Still, this was one more outing in which the Kings kept coming and erasing Blackhawks advantages. The Blackhawks had a two-goal lead twice in this game. Brent Seabrook’s power-play goal and Johnny Oduya’s rebound score put them up 2-0 in the first 3:40 of the contest. After Jarret Stoll got the Kings on the board, Brandon Saad gave the Hawks a 3-1 edge 11:06 into the game. But neither of those leads would hold, as the Kings, comeback specialists throughout these playoffs, looked like they were ready to chalk up another one.
[MORE - Despite Blackhawks win, Kings don't believe plan is broken]
After Jonathan Quick made a big save on one end, Marian Gaborik completed an odd-man rush on the other to cut the Blackhawks lead to 3-2. The Kings added to it in the second, with Dustin Brown tying it on a rebound and Tanner Pearson fooling Corey Crawford on a wrist shot to give the Kings a 4-3 advantage.
Quenneville said that, despite the deficit entering the third, the Blackhawks remained calm.
“We didn’t change our approach much,” he said. “We’ve been in tough situations before; we wanted to play the right way.

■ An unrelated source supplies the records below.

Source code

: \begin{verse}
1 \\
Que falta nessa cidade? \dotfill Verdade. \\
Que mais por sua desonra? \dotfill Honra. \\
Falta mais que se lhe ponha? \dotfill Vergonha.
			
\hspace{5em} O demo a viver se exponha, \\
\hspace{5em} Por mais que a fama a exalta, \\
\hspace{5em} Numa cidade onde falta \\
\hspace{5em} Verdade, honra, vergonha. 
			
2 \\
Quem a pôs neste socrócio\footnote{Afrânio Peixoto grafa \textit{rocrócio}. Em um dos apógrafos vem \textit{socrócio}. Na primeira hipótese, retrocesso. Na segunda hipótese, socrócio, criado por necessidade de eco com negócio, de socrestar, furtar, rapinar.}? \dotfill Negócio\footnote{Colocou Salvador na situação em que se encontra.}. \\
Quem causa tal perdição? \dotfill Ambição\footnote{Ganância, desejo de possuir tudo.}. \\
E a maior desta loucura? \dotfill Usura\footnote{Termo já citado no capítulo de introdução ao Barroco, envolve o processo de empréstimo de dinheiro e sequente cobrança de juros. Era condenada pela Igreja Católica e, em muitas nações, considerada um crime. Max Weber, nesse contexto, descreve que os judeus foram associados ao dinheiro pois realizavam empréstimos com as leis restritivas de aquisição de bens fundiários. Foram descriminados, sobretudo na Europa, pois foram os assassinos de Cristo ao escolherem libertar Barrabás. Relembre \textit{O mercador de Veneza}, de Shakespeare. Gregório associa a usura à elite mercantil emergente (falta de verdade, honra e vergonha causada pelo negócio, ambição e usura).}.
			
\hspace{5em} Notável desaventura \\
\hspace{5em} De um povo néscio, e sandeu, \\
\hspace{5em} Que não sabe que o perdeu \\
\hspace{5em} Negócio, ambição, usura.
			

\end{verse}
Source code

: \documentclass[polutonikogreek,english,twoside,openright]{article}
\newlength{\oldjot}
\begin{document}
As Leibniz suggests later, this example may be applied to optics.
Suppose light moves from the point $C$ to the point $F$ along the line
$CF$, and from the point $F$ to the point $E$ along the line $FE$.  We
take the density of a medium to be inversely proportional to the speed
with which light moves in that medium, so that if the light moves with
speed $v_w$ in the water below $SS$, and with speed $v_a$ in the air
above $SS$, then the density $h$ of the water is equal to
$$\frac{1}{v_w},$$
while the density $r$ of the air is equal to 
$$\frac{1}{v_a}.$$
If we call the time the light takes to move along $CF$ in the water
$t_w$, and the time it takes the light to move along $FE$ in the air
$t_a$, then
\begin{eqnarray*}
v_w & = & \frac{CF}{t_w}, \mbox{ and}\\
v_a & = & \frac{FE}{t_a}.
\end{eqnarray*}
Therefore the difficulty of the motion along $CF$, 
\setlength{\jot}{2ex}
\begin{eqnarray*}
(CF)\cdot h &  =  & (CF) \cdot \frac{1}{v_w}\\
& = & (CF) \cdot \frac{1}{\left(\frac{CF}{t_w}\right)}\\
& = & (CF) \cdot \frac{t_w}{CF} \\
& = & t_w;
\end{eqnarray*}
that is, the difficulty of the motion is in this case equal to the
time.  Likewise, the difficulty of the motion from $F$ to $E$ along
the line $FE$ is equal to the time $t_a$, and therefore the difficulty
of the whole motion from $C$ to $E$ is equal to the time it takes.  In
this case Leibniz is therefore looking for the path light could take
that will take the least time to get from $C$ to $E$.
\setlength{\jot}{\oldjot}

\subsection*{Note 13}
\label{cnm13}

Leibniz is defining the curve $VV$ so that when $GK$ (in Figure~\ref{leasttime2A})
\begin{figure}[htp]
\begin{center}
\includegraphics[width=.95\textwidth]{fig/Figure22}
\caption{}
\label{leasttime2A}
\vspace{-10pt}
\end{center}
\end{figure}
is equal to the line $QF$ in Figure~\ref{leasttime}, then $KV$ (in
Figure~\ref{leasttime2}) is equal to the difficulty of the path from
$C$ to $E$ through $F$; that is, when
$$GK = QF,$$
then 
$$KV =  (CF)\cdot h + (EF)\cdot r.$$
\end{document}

We got behind in Games 2 and 3 and they picked us apart. We had more of a purpose; scoring early helped us. OT, I’ve seen a lot of games, been involved in a lot, but that may have been the greatest overtime I’ve ever seen.”
What set up that first overtime, and a little bit of the second one, was Smith’s rebound goal off Saad’s shot 1:17 into the third period that gave the Blackhawks and the United Center crowd life again. Both teams brought their best in overtime, the first of which included nearly eight minutes of play without a whistle.
Then Handzus ended it 2:07 into the second overtime.
[MORE - Muzzin absolutely annihilates Kruger]
As giddy as the Blackhawks were after Wednesday night’s outing, they know their work is nowhere near over. The Kings are still strong, still rolling all four lines – Kris Versteeg was benched for a majority of this one, just one reason the Blackhawks’ bench was shorter. They brought plenty on Wednesday. They’ll need to bring even more on Friday.
“We know what we’re capable of doing,” said Johnny Oduya, who had a goal and an assist. “The last couple of games we haven’t played up to our standards. Today was a step in the right direction and this is what it’s going to look like. We’re going to have to play like this every night to win. The next one will be the toughest game of the year.”